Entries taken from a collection
:::
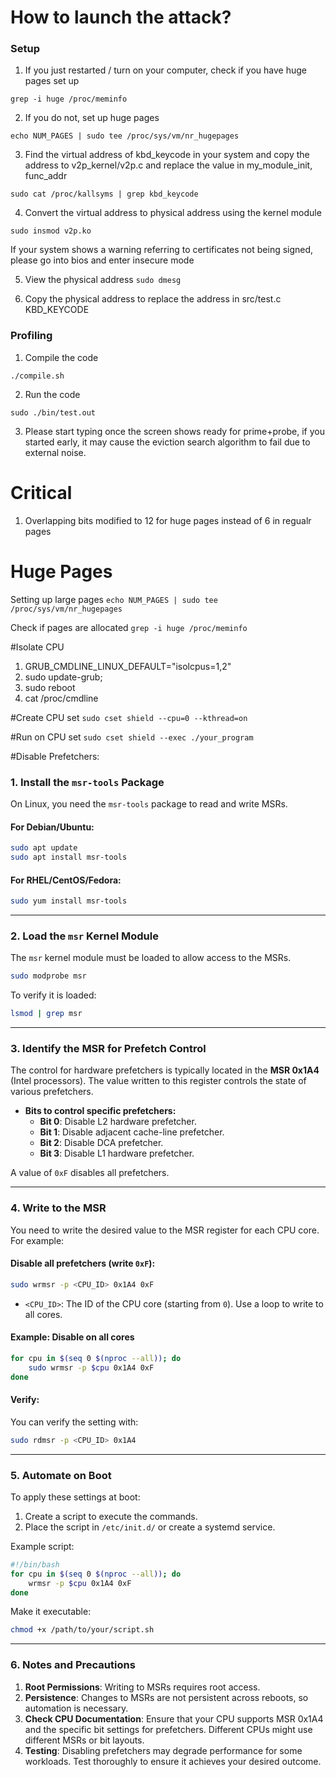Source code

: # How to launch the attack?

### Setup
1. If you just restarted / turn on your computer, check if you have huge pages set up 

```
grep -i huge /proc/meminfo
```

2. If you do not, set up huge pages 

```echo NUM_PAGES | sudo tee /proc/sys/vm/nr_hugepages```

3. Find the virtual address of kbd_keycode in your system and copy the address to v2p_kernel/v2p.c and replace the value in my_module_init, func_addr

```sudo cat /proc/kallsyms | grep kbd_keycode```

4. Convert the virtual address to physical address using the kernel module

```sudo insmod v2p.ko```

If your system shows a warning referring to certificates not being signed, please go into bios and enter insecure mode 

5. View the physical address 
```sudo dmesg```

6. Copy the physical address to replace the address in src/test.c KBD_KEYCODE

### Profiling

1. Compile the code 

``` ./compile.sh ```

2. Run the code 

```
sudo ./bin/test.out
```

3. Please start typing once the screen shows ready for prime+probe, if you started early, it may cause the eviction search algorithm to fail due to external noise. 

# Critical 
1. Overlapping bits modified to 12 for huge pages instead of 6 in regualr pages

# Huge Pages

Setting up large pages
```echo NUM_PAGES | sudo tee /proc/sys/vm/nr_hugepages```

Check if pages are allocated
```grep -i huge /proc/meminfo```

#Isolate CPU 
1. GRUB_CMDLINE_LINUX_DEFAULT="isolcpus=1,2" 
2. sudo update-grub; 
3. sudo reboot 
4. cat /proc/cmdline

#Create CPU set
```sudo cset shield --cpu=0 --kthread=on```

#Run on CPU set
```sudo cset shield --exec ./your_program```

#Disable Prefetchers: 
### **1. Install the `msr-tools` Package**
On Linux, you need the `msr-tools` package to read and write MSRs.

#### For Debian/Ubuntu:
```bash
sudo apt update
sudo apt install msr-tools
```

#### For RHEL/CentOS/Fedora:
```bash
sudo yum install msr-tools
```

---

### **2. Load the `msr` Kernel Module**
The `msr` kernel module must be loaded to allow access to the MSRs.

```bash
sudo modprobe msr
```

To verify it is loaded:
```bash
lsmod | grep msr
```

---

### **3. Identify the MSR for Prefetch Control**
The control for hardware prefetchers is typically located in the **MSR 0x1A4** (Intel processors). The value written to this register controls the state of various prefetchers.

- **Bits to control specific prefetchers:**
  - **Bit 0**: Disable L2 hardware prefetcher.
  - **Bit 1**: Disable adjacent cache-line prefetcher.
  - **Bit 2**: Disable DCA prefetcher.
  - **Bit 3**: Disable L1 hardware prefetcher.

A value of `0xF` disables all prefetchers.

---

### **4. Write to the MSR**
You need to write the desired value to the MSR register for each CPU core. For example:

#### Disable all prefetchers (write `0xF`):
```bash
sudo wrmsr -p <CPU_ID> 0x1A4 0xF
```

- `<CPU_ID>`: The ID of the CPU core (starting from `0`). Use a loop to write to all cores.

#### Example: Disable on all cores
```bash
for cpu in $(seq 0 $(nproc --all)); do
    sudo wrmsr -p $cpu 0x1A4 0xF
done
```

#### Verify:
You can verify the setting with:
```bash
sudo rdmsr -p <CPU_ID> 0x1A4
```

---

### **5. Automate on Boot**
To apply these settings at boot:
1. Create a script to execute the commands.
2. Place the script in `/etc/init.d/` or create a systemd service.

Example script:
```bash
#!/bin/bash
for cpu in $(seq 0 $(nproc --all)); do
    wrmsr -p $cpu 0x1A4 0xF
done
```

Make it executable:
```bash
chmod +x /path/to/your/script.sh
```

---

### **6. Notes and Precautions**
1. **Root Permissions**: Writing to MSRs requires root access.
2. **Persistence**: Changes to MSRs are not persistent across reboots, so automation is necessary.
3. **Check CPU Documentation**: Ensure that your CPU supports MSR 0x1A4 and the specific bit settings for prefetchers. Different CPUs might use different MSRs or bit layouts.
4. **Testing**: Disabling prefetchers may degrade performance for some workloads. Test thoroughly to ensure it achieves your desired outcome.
:::
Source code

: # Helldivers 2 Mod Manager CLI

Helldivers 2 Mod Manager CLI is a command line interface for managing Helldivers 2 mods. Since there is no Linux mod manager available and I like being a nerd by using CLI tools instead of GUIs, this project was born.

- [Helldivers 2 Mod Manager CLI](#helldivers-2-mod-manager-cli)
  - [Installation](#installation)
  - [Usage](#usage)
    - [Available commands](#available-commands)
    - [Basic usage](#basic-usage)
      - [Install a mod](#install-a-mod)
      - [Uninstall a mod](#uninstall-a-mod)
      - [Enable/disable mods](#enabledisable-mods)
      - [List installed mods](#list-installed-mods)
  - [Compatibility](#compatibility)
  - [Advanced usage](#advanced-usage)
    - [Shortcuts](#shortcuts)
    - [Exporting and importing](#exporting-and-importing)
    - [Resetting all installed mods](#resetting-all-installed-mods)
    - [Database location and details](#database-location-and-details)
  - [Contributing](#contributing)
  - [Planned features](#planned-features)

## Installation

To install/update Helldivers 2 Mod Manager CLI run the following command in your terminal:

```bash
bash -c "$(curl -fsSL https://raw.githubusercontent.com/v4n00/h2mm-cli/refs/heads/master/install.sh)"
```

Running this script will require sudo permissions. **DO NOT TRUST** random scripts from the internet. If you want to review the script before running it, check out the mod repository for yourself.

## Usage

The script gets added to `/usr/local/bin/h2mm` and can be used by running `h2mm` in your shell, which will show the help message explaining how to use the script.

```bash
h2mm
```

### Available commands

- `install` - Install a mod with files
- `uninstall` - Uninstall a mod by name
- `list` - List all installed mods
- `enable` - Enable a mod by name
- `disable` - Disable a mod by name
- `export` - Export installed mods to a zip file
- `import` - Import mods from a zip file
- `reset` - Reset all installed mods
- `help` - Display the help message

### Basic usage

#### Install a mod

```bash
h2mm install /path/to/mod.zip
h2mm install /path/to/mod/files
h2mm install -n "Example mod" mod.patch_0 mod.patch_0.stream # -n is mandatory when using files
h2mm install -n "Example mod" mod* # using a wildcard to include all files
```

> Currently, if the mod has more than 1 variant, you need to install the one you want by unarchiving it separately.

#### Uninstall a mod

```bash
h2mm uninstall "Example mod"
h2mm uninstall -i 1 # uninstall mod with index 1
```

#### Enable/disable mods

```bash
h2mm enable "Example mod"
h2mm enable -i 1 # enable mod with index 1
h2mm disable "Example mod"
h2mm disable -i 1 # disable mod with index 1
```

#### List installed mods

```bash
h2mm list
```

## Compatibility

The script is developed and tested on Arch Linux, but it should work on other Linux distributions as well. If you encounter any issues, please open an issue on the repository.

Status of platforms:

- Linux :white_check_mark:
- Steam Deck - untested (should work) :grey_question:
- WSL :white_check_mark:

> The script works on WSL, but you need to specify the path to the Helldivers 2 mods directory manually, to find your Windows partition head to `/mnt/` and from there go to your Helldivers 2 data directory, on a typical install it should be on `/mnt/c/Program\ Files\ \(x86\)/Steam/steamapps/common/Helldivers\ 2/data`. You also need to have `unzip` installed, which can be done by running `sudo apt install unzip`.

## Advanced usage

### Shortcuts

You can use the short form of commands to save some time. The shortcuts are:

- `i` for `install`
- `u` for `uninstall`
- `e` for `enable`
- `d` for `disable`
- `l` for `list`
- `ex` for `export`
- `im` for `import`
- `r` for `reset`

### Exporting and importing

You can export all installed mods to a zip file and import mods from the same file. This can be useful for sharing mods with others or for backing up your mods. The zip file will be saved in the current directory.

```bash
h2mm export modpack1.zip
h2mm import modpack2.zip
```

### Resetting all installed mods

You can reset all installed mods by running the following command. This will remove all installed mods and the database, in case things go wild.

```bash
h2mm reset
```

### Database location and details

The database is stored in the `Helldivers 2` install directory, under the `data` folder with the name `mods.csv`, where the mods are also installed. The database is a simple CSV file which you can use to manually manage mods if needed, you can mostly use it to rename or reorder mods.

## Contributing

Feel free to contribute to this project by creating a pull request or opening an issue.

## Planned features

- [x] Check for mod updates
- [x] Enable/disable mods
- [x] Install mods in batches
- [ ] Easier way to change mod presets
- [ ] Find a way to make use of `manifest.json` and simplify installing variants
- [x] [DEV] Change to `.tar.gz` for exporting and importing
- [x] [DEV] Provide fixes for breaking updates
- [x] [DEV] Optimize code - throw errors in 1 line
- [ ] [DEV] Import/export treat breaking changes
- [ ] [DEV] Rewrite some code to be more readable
:::
» Exercise
Each line in the entries above, starting at the line with "- [ ] [DEV] Import/export" and ending at the line with "- [ ] [DEV] Rewrite", is to be printed exactly, and only those lines.

» Result
- [ ] [DEV] Import/export treat breaking changes
- [ ] [DEV] Rewrite some code to be more readable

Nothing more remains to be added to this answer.